Pull every line containing "that" out of the listing below.
%%
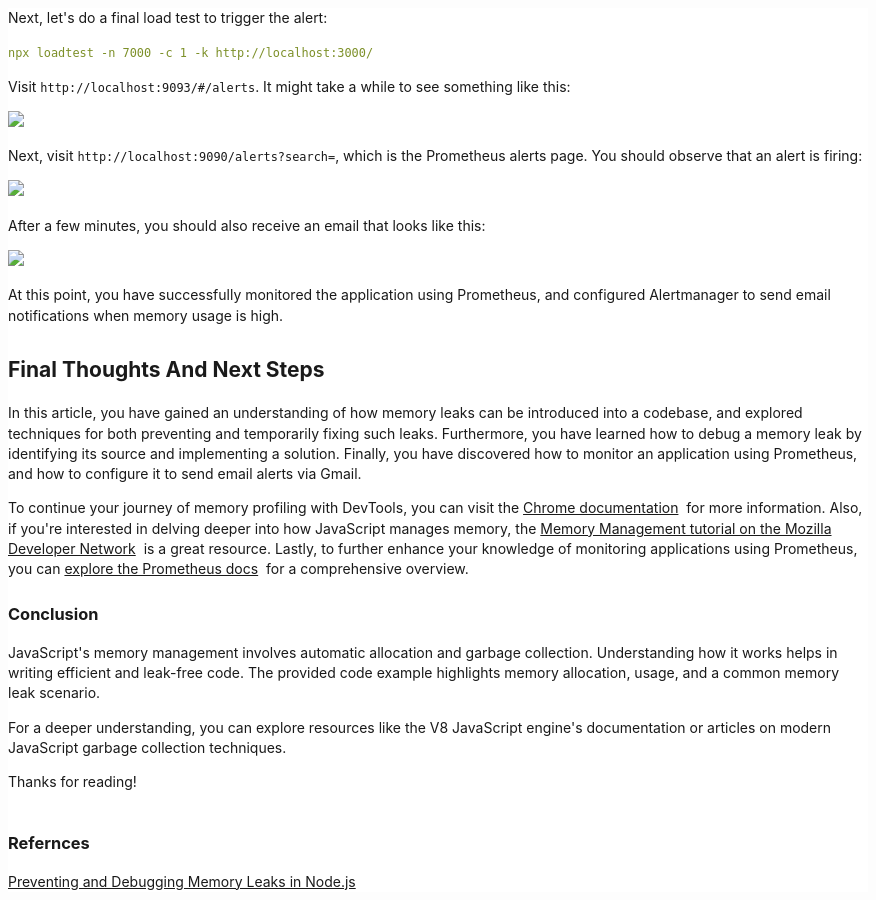 
Next, let's do a final load test to trigger the alert:

```yml
npx loadtest -n 7000 -c 1 -k http://localhost:3000/
```


Visit `http://localhost:9093/#/alerts`. It might take a while to see something like this:

<img src="https://imagedelivery.net/xZXo0QFi-1_4Zimer-T0XQ/8c89211b-8321-4e2b-56a5-c150ebe9c000/lg1x" />

Next, visit `http://localhost:9090/alerts?search=`, which is the Prometheus alerts page. You should observe that an alert is firing:

<img src="https://imagedelivery.net/xZXo0QFi-1_4Zimer-T0XQ/9c307f16-1805-47cb-f809-b42a61201b00/lg1x" />

After a few minutes, you should also receive an email that looks like this:

<img src="https://imagedelivery.net/xZXo0QFi-1_4Zimer-T0XQ/34791131-653f-41e0-6427-85cb80c7a700/lg1x" />

At this point, you have successfully monitored the application using Prometheus, and configured Alertmanager to send email notifications when memory usage is high.

Final Thoughts And Next Steps
-----------------------------

In this article, you have gained an understanding of how memory leaks can be introduced into a codebase, and explored techniques for both preventing and temporarily fixing such leaks. Furthermore, you have learned how to debug a memory leak by identifying its source and implementing a solution. Finally, you have discovered how to monitor an application using Prometheus, and how to configure it to send email alerts via Gmail.

To continue your journey of memory profiling with DevTools, you can visit the [Chrome documentation](https://developer.chrome.com/docs/devtools/memory-problems/)  for more information. Also, if you're interested in delving deeper into how JavaScript manages memory, the [Memory Management tutorial on the Mozilla Developer Network](https://developer.mozilla.org/en-US/docs/Web/JavaScript/Memory_Management)  is a great resource. Lastly, to further enhance your knowledge of monitoring applications using Prometheus, you can [explore the Prometheus docs](https://prometheus.io/docs/introduction/overview/)  for a comprehensive overview.

### Conclusion

JavaScript's memory management involves automatic allocation and garbage collection. Understanding how it works helps in writing efficient and leak-free code. The provided code example highlights memory allocation, usage, and a common memory leak scenario.

For a deeper understanding, you can explore resources like the V8 JavaScript engine's documentation or articles on modern JavaScript garbage collection techniques.

Thanks for reading!

#

### Refernces 

[Preventing and Debugging Memory Leaks in Node.js](https://betterstack.com/community/guides/scaling-nodejs/high-performance-nodejs/nodejs-memory-leaks/)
%%
| Answer below |
Next, visit `http://localhost:9090/alerts?search=`, which is the Prometheus alerts page. You should observe that an alert is firing:
After a few minutes, you should also receive an email that looks like this:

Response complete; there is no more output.